The Thirty-Nine Steps (Novel) Metaphors and Similes

The Thirty-Nine Steps (Novel) Metaphors and Similes

The Jewish Conspiracy

The Jewish Conspiracy plays a big part in this spy novel about Germany—and it’s set during the First World War! That fact alone should give you some indication of the state of things that allowed there to be a Second World War with Germany at the center of the threat:

"if you’re on the biggest kind of job and are bound to get to the real boss, ten to one you are brought up against a little white-faced Jew in a bath-chair with an eye like a rattlesnake."

"it is all pure Rider Haggard and Conan Doyle"

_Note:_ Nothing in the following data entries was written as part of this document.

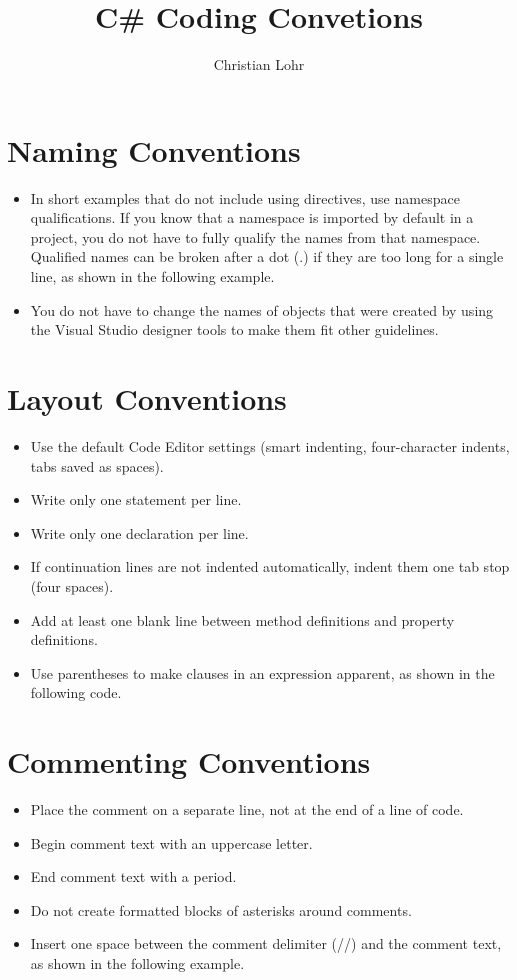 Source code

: \documentclass[11pt]{article}
\title{C\# Coding Convetions}
\author{Christian Lohr}
\newcommand{\changefont}[3]{
\fontfamily{#1} \fontseries{#2} \fontshape{#3} \selectfont}
\begin{document}
\changefont{cmss}{m}{n}
\maketitle
\lstset{style=sharpc}
\section{Naming Conventions}
\begin{itemize}
  \item In short examples that do not include using directives, use namespace qualifications. If you know that a namespace is imported by default in a project, you do not have to fully qualify the names from that namespace. Qualified names can be broken after a dot (.) if they are too long for a single line, as shown in the following example.
  \item You do not have to change the names of objects that were created by using the Visual Studio designer tools to make them fit other guidelines.
\end{itemize}

\section{Layout Conventions}
\begin{itemize}
  \item Use the default Code Editor settings (smart indenting, four-character indents, tabs saved as spaces).
  \item Write only one statement per line.
  \item Write only one declaration per line.
  \item If continuation lines are not indented automatically, indent them one tab stop (four spaces).
  \item Add at least one blank line between method definitions and property definitions.
  \item Use parentheses to make clauses in an expression apparent, as shown in the following code.
\end{itemize}

\section{Commenting Conventions}
\begin{itemize}
  \item Place the comment on a separate line, not at the end of a line of code.
  \item Begin comment text with an uppercase letter.
  \item End comment text with a period.
  \item Do not create formatted blocks of asterisks around comments.
  \item Insert one space between the comment delimiter (//) and the comment text, as shown in the following example.
\end{itemize}

\end{document}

Arthur Conan Doyle, of course, is the inventor of Sherlock Holmes. H. Rider Haggard is the author of novels that influenced Raiders of the Lost Ark. Near the beginning of the novel, one man relates an exciting tale to another to which the other compares what he has just heard as being something like a cross between Sherlock Holmes and King’s Solomon’s Mines. To put it mildly, he is somewhat impressed.

Character Description

Buchan demonstrates a true mastery of metaphorical language when it comes to delineating character. Previously, the narrator had expressed the view that a certain plump little man seemed benevolent. Later, he actually wonders in narration where the benevolence could possibly have been when the man shows his true character:

"He was sheer brain, icy, cool, calculating, as ruthless as a steam hammer...His jaw was like chilled steel, and his eyes had the inhuman luminosity of a bird’s."

A Touch of Humor

In addition to revealing much about another character, his use of metaphor is also used for humor when appropriate. The following example not only gives insight into the other person, but expands upon the character of the narrator:

"He had about as much gift of the gab as a hippopotamus, and was not a great hand at valeting, but I knew I could count on his loyalty."

The Politics of Narration

After listening to a speech about how the so-called “German menace” was just an elaborate Tory invention designed expressly for the purposes of economic exploitation, the political leanings of the narrator are made abundantly clear through his immediate unexpressed review of what he has just heard:

"You could see the niceness of the chap shining out behind the muck with which he had been spoon-fed."